Our monastery church is a neo-gothic structure. The first altar that we had built for the church was slightly larger than four feet square and stood in the center of the sanctuary, at the eastern end of the building. Though it served us well, it was slightly small both for the space and for the number of concelebrants typical at our Eucharistic liturgy. After a benefactor came forward to commission the great iconostasis that you see on our home page (and above), we knew that it was time to commission as well a new altar. Present liturgical discipline favors a stone mensa or “table” on the altar. If we were to do have a stone altar constructed, we had two choices, necessitated by the weight of the potential structure. We could first of all restore it as a ‘high altar’ against the easternmost wall of the church. This would be easier and more cost effective, since there was already an iron and brick support in place there, and since we were already celebrating Mass ad orientem. The other option was keeping it in place and building a new support. This would have been quite costly. Moreover, the building itself calls for the altar to be at the very head of the structure, as the “Head” Who is Christ.

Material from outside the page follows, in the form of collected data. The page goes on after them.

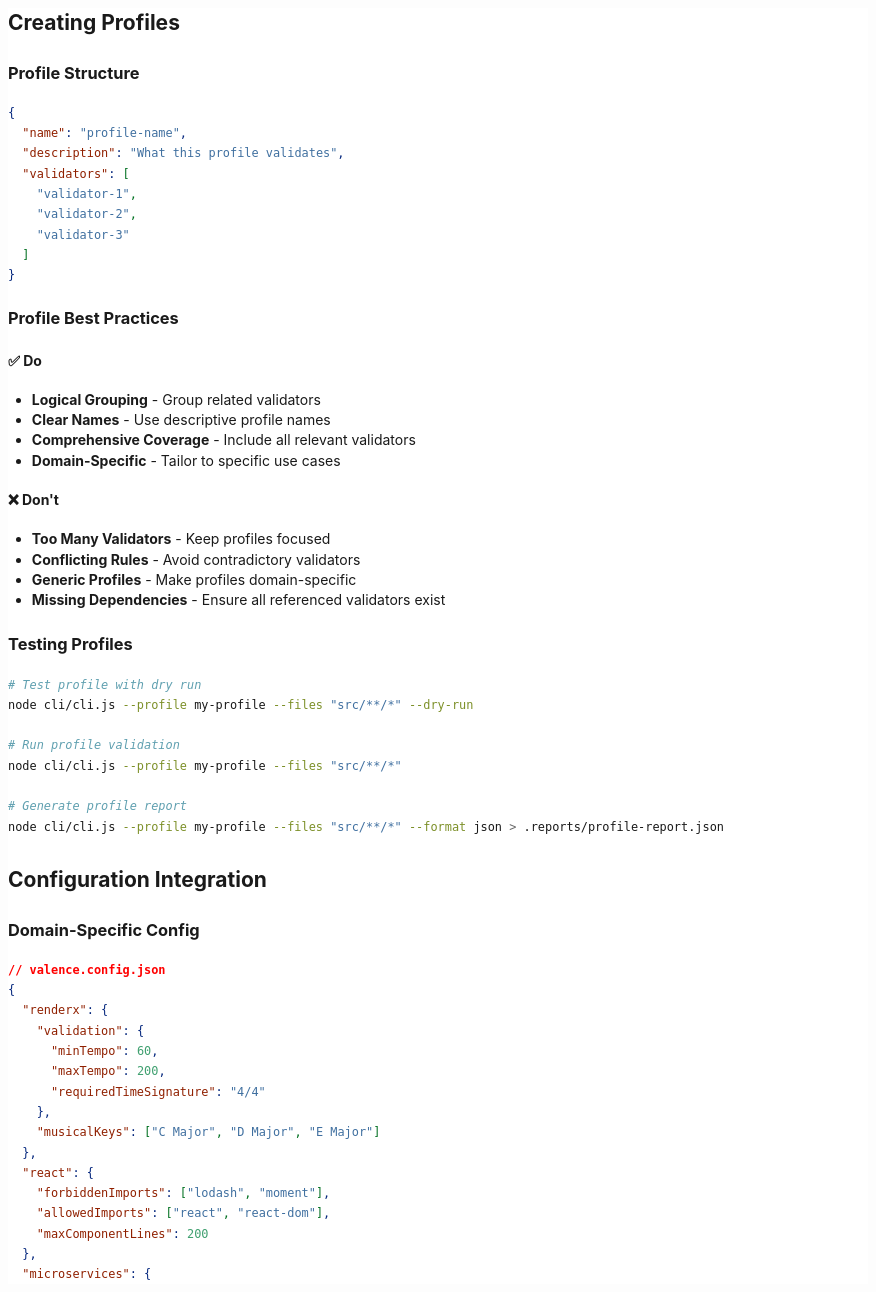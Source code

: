 ## Creating Profiles

### Profile Structure
```json
{
  "name": "profile-name",
  "description": "What this profile validates",
  "validators": [
    "validator-1",
    "validator-2", 
    "validator-3"
  ]
}
```

### Profile Best Practices

#### ✅ Do
- **Logical Grouping** - Group related validators
- **Clear Names** - Use descriptive profile names
- **Comprehensive Coverage** - Include all relevant validators
- **Domain-Specific** - Tailor to specific use cases

#### ❌ Don't
- **Too Many Validators** - Keep profiles focused
- **Conflicting Rules** - Avoid contradictory validators
- **Generic Profiles** - Make profiles domain-specific
- **Missing Dependencies** - Ensure all referenced validators exist

### Testing Profiles
```bash
# Test profile with dry run
node cli/cli.js --profile my-profile --files "src/**/*" --dry-run

# Run profile validation
node cli/cli.js --profile my-profile --files "src/**/*"

# Generate profile report
node cli/cli.js --profile my-profile --files "src/**/*" --format json > .reports/profile-report.json
```

## Configuration Integration

### Domain-Specific Config
```json
// valence.config.json
{
  "renderx": {
    "validation": {
      "minTempo": 60,
      "maxTempo": 200,
      "requiredTimeSignature": "4/4"
    },
    "musicalKeys": ["C Major", "D Major", "E Major"]
  },
  "react": {
    "forbiddenImports": ["lodash", "moment"],
    "allowedImports": ["react", "react-dom"],
    "maxComponentLines": 200
  },
  "microservices": {
```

When the iconostasis and altar were installed last year (and I will have much more to write about the icons, so stay tuned!), the architecture of the church really came into strong focus. I can say with some assurance that all of the brothers have found this new arrangement to be a tremendous blessing and aid to prayer. The danger of such an arrangement is that the very strong vertical thrust might lead guests to feel faraway from the action and left out, as if God had retreated somewhere relatively inaccessible and only peeked out for communion. How could we help newcomers to feel more welcomed, to have a sense of God’s nearness without undoing the brilliance of the transcendent recaptured in our high altar and iconostasis? This was the challenge that we took up when we began to plan the last phase of our renovation of the church, the construction of the new choir.